The movie takes a fly on the wall approach of the lives of several daughters of the wealthy industrialists of Argentina.  This film, much like Porto, did not have a linear plot line or direction it chose to go for the feature length.  While both were short feature films under 90 minutes, Solniki was able to achieve far more visual feats that Klinger was unable to achieve in Porto.

The title of the movie, is taken from the Spanish title of an opera, and included music from the opera while on board a ferry, in the midst of a sausage making plant.  While it was frequently hard to determine the scatter plot approach of the story line, and it only seemed to have one partial resolution to some of the young lady's stories, it was easy to get caught up in the whirlwind of the well framed scenes.  The only downside is that for many of these, there was no real semblance of a connection, and it was often hard to keep track of who was who, and if there was a relationship between the large cast and what those connections may have been.


While I feel it was an interesting approach to the beginning of Argentina's turn into an economic recession, I would have enjoyed a little more glue to the stories and how the women were connected a bit more.

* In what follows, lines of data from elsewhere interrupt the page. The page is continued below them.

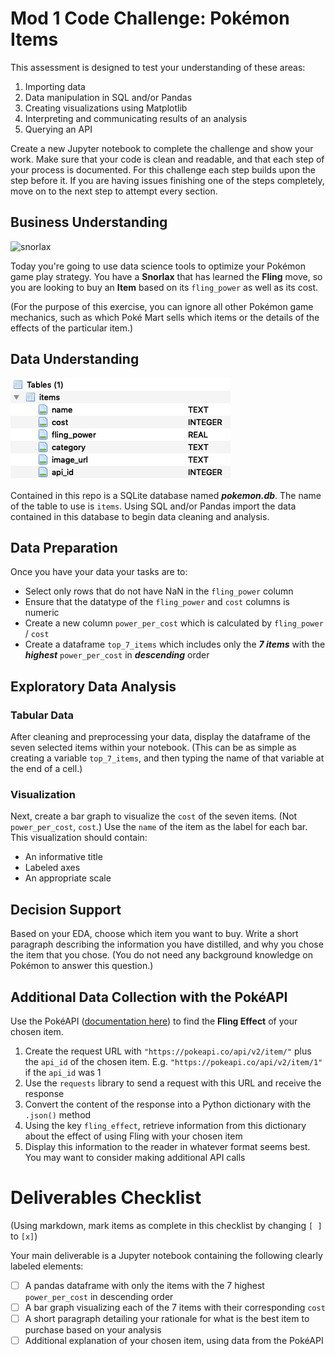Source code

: # Mod 1 Code Challenge: Pokémon Items

This assessment is designed to test your understanding of these areas:

1. Importing data
2. Data manipulation in SQL and/or Pandas
3. Creating visualizations using Matplotlib
4. Interpreting and communicating results of an analysis
5. Querying an API

Create a new Jupyter notebook to complete the challenge and show your work. Make sure that your code is clean and readable, and that each step of your process is documented. For this challenge each step builds upon the step before it. If you are having issues finishing one of the steps completely, move on to the next step to attempt every section.

## Business Understanding

![snorlax](https://raw.githubusercontent.com/PokeAPI/sprites/master/sprites/pokemon/143.png)

Today you're going to use data science tools to optimize your Pokémon game play strategy. You have a **Snorlax** that has learned the **Fling** move, so you are looking to buy an **Item** based on its `fling_power` as well as its cost.

(For the purpose of this exercise, you can ignore all other Pokémon game mechanics, such as which Poké Mart sells which items or the details of the effects of the particular item.)

## Data Understanding

![database schema](images/schema.png)

Contained in this repo is a SQLite database named ***pokemon.db***. The name of the table to use is `items`. Using SQL and/or Pandas import the data contained in this database to begin data cleaning and analysis.

## Data Preparation

Once you have your data your tasks are to:

* Select only rows that do not have NaN in the `fling_power` column
* Ensure that the datatype of the `fling_power` and `cost` columns is numeric
* Create a new column `power_per_cost` which is calculated by `fling_power` / `cost`
* Create a dataframe `top_7_items` which includes only the ***7 items*** with the ***highest*** `power_per_cost` in ***descending*** order

## Exploratory Data Analysis

### Tabular Data

After cleaning and preprocessing your data, display the dataframe of the seven selected items within your notebook.  (This can be as simple as creating a variable `top_7_items`, and then typing the name of that variable at the end of a cell.)

### Visualization

Next, create a bar graph to visualize the `cost` of the seven items.  (Not `power_per_cost`, `cost`.) Use the `name` of the item as the label for each bar. This visualization should contain:

* An informative title
* Labeled axes
* An appropriate scale

## Decision Support

Based on your EDA, choose which item you want to buy.  Write a short paragraph describing the information you have distilled, and why you chose the item that you chose.  (You do not need any background knowledge on Pokémon to answer this question.)

## Additional Data Collection with the PokéAPI

Use the PokéAPI ([documentation here](https://pokeapi.co/docs/v2.html#items-section)) to find the **Fling Effect** of your chosen item.

1. Create the request URL with `"https://pokeapi.co/api/v2/item/"` plus the `api_id` of the chosen item.  E.g. `"https://pokeapi.co/api/v2/item/1"` if the `api_id` was 1
2. Use the `requests` library to send a request with this URL and receive the response
3. Convert the content of the response into a Python dictionary with the `.json()` method
4. Using the key `fling_effect`, retrieve information from this dictionary about the effect of using Fling with your chosen item
5. Display this information to the reader in whatever format seems best.  You may want to consider making additional API calls

# Deliverables Checklist

(Using markdown, mark items as complete in this checklist by changing `[ ]` to `[x]`)

Your main deliverable is a Jupyter notebook containing the following clearly labeled elements:

 - [ ] A pandas dataframe with only the items with the 7 highest `power_per_cost` in descending order
 - [ ] A bar graph visualizing each of the 7 items with their corresponding `cost`
 - [ ] A short paragraph detailing your rationale for what is the best item to purchase based on your analysis
 - [ ] Additional explanation of your chosen item, using data from the PokéAPI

There were some wonderful stark contrasts of the natural beauty of Argentina, with pool scenes, scenes in a country estate, fields, contrasted with the developments of the rising sprawls of cities, pools, and machinery of the industrial workforce.  There were art references lost on me, as I haven't done much with art history, or with the idea of theater or operas, so that side was lost on me.  I did enjoy the photography approach to how the movie was framed.  It just would have been better served with a more developed plot and character development and distinctions.